Musings with Sesh (our CTO)
Recently Sesh Seshadri (our CTO) and I got into an involved discussion about Kosmix technology. Thought I would report some snippets of that here:
One of the grand challenges we have addressed and continue to improve on is the ability to categorize the web into millions if not hundreds of millions of categories. We are unique in that we have figured out a way to do this in a scalable manner compared to the various human-intensive efforts
We have built a fully functional search engine all the way from a full crawl to the distributed query processing frontend in 18 months with 10 engineers. We have built this as a platform to support different kinds of web 2.0 applications.
Another of the challenges we would like to tackle is to produce an SQL like interface to the web as well as other data sources. We want users to be able to ask questions, test theories and inspect data using a very simple language (SQL). This would make the web an experimental platform for innovation.
In a company like Kosmix, we have challenges in every area of computer science…File Systems, Operating Systems, Distributed Computing, Distributed and Very Large Databases, Machine Learning and Artificial Intelligence to name a few.
Though I have been at Kosmix a while now, chatting about our technology with Sesh gave me a different way of looking at what we are doing.
Tags: Categorization, Grand Challenges, Kosmix, Search Engine

Subscribe to our RSS Feed


February 14th, 2007 at 2:06 am
Sounds amazing. A NLP approach to it would make it an awesome product.

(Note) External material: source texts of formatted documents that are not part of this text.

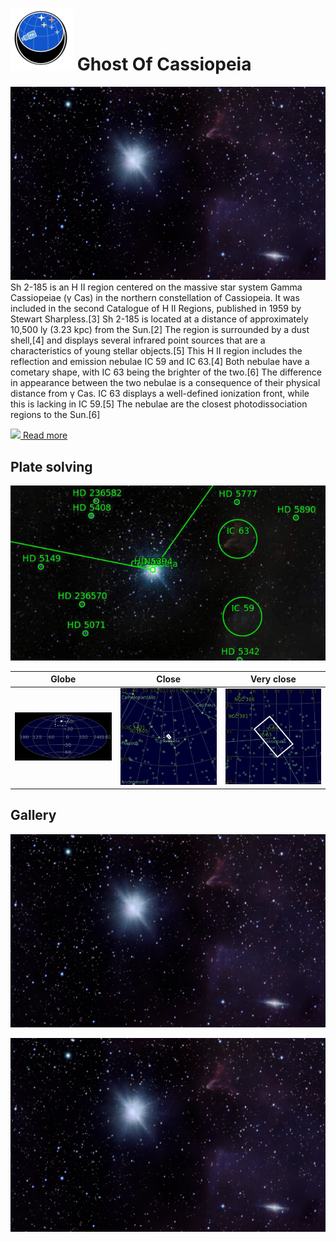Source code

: # ![](../Imaging//Common/pyl-tiny.png) Ghost Of Cassiopeia
![IMG](../Imaging//HD/Ghost_Of_Cassiopeia+00+co.jpg)
Sh 2-185 is an H II region centered on the massive star system Gamma Cassiopeiae (γ Cas) in the northern constellation of Cassiopeia. It was included in the second Catalogue of H II Regions, published in 1959 by Stewart Sharpless.[3] Sh 2-185 is located at a distance of approximately 10,500 ly (3.23 kpc) from the Sun.[2] The region is surrounded by a dust shell,[4] and displays several infrared point sources that are a characteristics of young stellar objects.[5] This H II region includes the reflection and emission nebulae IC 59 and IC 63.[4] Both nebulae have a cometary shape, with IC 63 being the brighter of the two.[6] The difference in appearance between the two nebulae is a consequence of their physical distance from γ Cas. IC 63 displays a well-defined ionization front, while this is lacking in IC 59.[5] The nebulae are the closest photodissociation regions to the Sun.[6]

[![](/home/lcv/Dropbox/AstroPhotography//Imaging//Common/Wikipedia.png) Read more](https://en.wikipedia.org/wiki/Sh_2-185)
## Plate solving 


![IMG](../Imaging//HD/Ghost_Of_Cassiopeia_Annotated.jpg)


| Globe | Close | Very close |
| ----- | ----- | ----- |
|![IMG](../Imaging//HD/Ghost_Of_Cassiopeia_Globe.jpg) |![IMG](../Imaging//HD/Ghost_Of_Cassiopeia_Close.jpg) |![IMG](../Imaging//HD/Ghost_Of_Cassiopeia_Closer.jpg) |

## Gallery
![IMG](../Imaging//HD/Ghost_Of_Cassiopeia+00+co.jpg) 

![IMG](../Imaging//HD/Ghost_Of_Cassiopeia+01+co.jpg)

February 20th, 2007 at 3:28 pm
The idea of SQL style of queries on the web is interesting(not surprising given Sesh’s background in Databases). Just curious if it is along the lines of WebSQL(more search oriented – structural queries on document-anchor model of web graphs) or traditional SQL (manual/automated schema generation + information extraction + queries on these schemas, for each vertical).